With over 2 billion active users a month, you might be wondering why I am even questioning Facebook’s worth for businesses.

Well, with recent changes to the social media site and other platforms biting at its heels, simply having 2 billion monthly active users might not be enough.

Don’t get me wrong, Facebook was great for businesses. It gave businesses a platform to reach potential customers like no other method. With a few basic setup features, a click here and a picture there, businesses effectively had a marketing tool and a mini-website that was free. Of course, to reap the full rewards from Facebook, eventually budget is needed to promote posts and create adverts – though this was still a very achievable budget compared to other options and the audience that could be reached. Even now, Facebook’s advertising tools are leaps and bounds ahead of competitors such as Twitter. Facebook advertising is relatively easy to set-up and use, with the capability to create varying advert types, target specific audiences and see potential reach and results. Twitter, Instagram and Snapchat simply can’t compete with this (at least not at the moment). And yet, I am still questioning the relevance of Facebook for businesses.

It is common knowledge that Facebook recently announced it is going to change how posts from businesses are seen in our News Feeds. Currently, a business can create a post, add budget to it and define the target audience. Then, depending on the budget assigned, Facebook would ensure this post was put in front of the right people at the best times. How many people and how many times it was shown depends on your budget. Now, arguably as a calculated move to compete with the rise of Snapchat and 1-to-1 personal advertising, Facebook is shifting to create a more personal experience for users. It will be increasing the opportunity for more meaningful interactions, hoping that the time users spend on Facebook will be more valuable for them – even if this does come at the cost of users spending less time on the social media site. However, its friend-focus News Feed will give post priority to our friends and family over businesses and brands, meaning the relevance of posts from pages will be downgraded.

Of course, this isn’t the first time Facebook has made a big adjustment to the social media platform. Back in 2016 Facebook launched its infamous News Feed algorithm and we saw our chronological feds swapped for a content-controlled feed decided by the algorithm.

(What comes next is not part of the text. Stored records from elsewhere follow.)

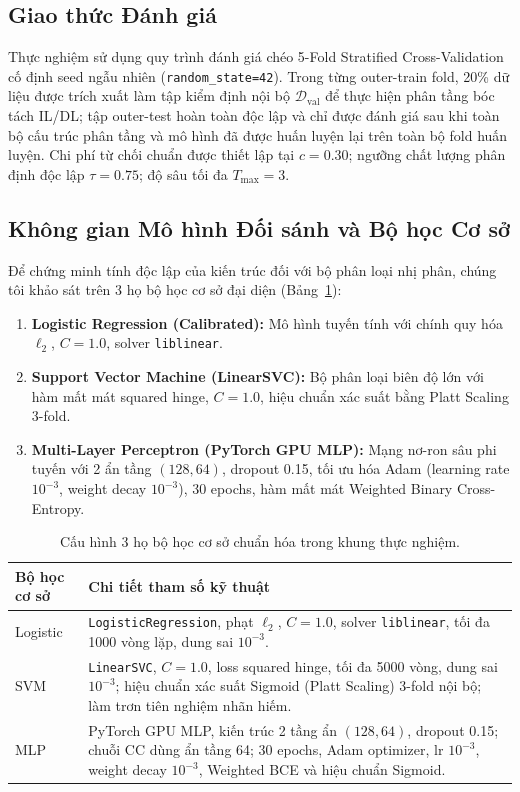 \documentclass[11pt,a4paper]{article}
\begin{document}
\subsection{Giao thức Đánh giá}
Thực nghiệm sử dụng quy trình đánh giá chéo 5-Fold Stratified Cross-Validation cố định seed ngẫu nhiên (\texttt{random\_state=42}). Trong từng outer-train fold, 20\% dữ liệu được trích xuất làm tập kiểm định nội bộ $\mathcal{D}_{\text{val}}$ để thực hiện phân tầng bóc tách IL/DL; tập outer-test hoàn toàn độc lập và chỉ được đánh giá sau khi toàn bộ cấu trúc phân tầng và mô hình đã được huấn luyện lại trên toàn bộ fold huấn luyện. Chi phí từ chối chuẩn được thiết lập tại $c = 0.30$; ngưỡng chất lượng phân định độc lập $\tau = 0.75$; độ sâu tối đa $T_{\max} = 3$.

\subsection{Không gian Mô hình Đối sánh và Bộ học Cơ sở}
Để chứng minh tính độc lập của kiến trúc đối với bộ phân loại nhị phân, chúng tôi khảo sát trên 3 họ bộ học cơ sở đại diện (Bảng~\ref{tab:base_learners}):
\begin{enumerate}
    \item \textbf{Logistic Regression (Calibrated):} Mô hình tuyến tính với chính quy hóa $\ell_2$, $C=1.0$, solver \texttt{liblinear}.
    \item \textbf{Support Vector Machine (LinearSVC):} Bộ phân loại biên độ lớn với hàm mất mát squared hinge, $C=1.0$, hiệu chuẩn xác suất bằng Platt Scaling 3-fold.
    \item \textbf{Multi-Layer Perceptron (PyTorch GPU MLP):} Mạng nơ-ron sâu phi tuyến với 2 ẩn tầng $(128, 64)$, dropout 0.15, tối ưu hóa Adam (learning rate $10^{-3}$, weight decay $10^{-3}$), 30 epochs, hàm mất mát Weighted Binary Cross-Entropy.
\end{enumerate}

\begin{table}[htbp]
\centering
\caption{Cấu hình 3 họ bộ học cơ sở chuẩn hóa trong khung thực nghiệm.}
\label{tab:base_learners}
\footnotesize
\begin{tabular}{lp{12.5cm}}
\toprule
\textbf{Bộ học cơ sở} & \textbf{Chi tiết tham số kỹ thuật} \\
\midrule
Logistic & \texttt{LogisticRegression}, phạt $\ell_2$, $C = 1.0$, solver \texttt{liblinear}, tối đa 1000 vòng lặp, dung sai $10^{-3}$. \\
SVM & \texttt{LinearSVC}, $C = 1.0$, loss squared hinge, tối đa 5000 vòng, dung sai $10^{-3}$; hiệu chuẩn xác suất Sigmoid (Platt Scaling) 3-fold nội bộ; làm trơn tiên nghiệm nhãn hiếm. \\
MLP & PyTorch GPU MLP, kiến trúc 2 tầng ẩn $(128, 64)$, dropout 0.15; chuỗi CC dùng ẩn tầng 64; 30 epochs, Adam optimizer, lr $10^{-3}$, weight decay $10^{-3}$, Weighted BCE và hiệu chuẩn Sigmoid. \\
\bottomrule
\end{tabular}
\end{table}
\end{document}
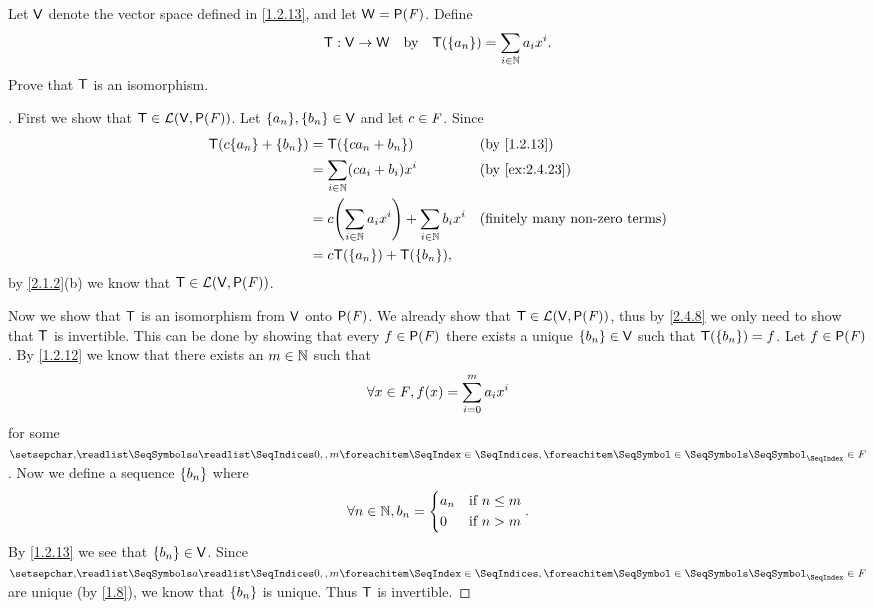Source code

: \begin{ex}\label{ex:2.4.23}
  Let \(\mathsf{V}\) denote the vector space defined in \cref{1.2.13}, and let \(\W = \ps{\F}\).
  Define
  \[
    \mathsf{T} : \mathsf{V} \to \mathsf{W} \quad \text{by} \quad \mathsf{T}(\left\lbrace a_n\right\rbrace) = \sum_{i \in \mathbb{N}} a_i x^i.
  \]
  Prove that \(\mathsf{T}\) is an isomorphism.
\end{ex}

\begin{proof}[]
  First we show that \(\T \in \ls(\V, \ps{\F})\).
  Let \(\set{a_n}, \set{b_n} \in \V\) and let \(c \in \mathit{F}\).
  Since
  \begin{align*}
    \T(c \set{a_n} + \set{b_n}) & = \T(\set{c a_n + b_n})                                    &  & \text{(by \cref{1.2.13})}             \\
                                & = \sum_{i \in \N} (c a_i + b_i) x^i                        &  & \text{(by \cref{ex:2.4.23})}          \\
                                & = c \pa{\sum_{i \in \N} a_i x^i} + \sum_{i \in \N} b_i x^i &  & \text{(finitely many non-zero terms)} \\
                                & = c \T(\set{a_n}) + \T(\set{b_n}),
  \end{align*}
  by \cref{2.1.2}(b) we know that \(\T \in \ls(\V, \ps{\F})\).

  Now we show that \(\mathsf{T}\) is an isomorphism from \(\mathsf{V}\) onto \(\ps{\F}\).
  We already show that \(\T \in \ls(\V, \ps{\F})\), thus by \cref{2.4.8} we only need to show that \(\mathsf{T}\) is invertible.
  This can be done by showing that every \(f \in \ps{\F}\) there exists a unique \(\left\lbrace b_n\right\rbrace \in \mathsf{V}\) such that \(\mathsf{T}(\left\lbrace b_n\right\rbrace) = f\).
  Let \(f \in \ps{\F}\).
  By \cref{1.2.12} we know that there exists an \(m \in \mathbb{N}\) such that
  \[
    \forall x \in \mathit{F}, f(x) = \sum_{i = 0}^m a_i x^i
  \]
  for some \(\seq{a}{0,,m} \in \F\).
  Now we define a sequence \(\left\lbrace b_n\right\rbrace\) where
  \[
    \forall n \in \mathbb{N}, b_n = \begin{dcases}
      a_n & \text{if } n \leq m \\
      0   & \text{if } n > m
    \end{dcases}.
  \]
  By \cref{1.2.13} we see that \(\left\lbrace b_n\right\rbrace \in \mathsf{V}\).
  Since \(\seq{a}{0,,m} \in \F\) are unique (by \cref{1.8}), we know that \(\left\lbrace b_n\right\rbrace\) is unique.
  Thus \(\mathsf{T}\) is invertible.
\end{proof}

Facebook determined what posts users were most likely to interact with placing them at the top of their News Feeds and post reach was limited to 30% of your total follower count. The status of business profiles was changed, as organic followers and reach became difficult and paid posts were more necessary than ever. But, as businesses and marketers we eventually got used to this and paid social became the norm. However, this isn’t the only worry businesses must face.

Earlier I mentioned that Facebook has over 2 billion active users a month, well this might not be set to last. As predicted by eMarketer, Facebook’s proportion of social network users is and will to continue decline over the coming period. It is estimated by eMarketer that Facebook will lose 2 million users aged 24 and younger this year (migrating to Snapchat or Instagram instead). Now yes, 2 million isn’t exactly going to destroy Facebook with its billions of users, but it is something to consider primarily because of who the audience is.

Is Facebook losing its youth audience? Is it becoming outdated? We’re in a society now where children are growing up on social media. It has become how they interact with their friends and for many, the outside world. Now don’t take this as an instruction to delete your business’ Facebook and start setting up Snapchat. Despite these predictions, Facebook still holds the monopoly over social media engagement. In a recent study, eMarketer found that users are spending around 41 minutes a day engaged on Facebook compared to 26 minutes on Snapchat and 25 minutes on Instagram.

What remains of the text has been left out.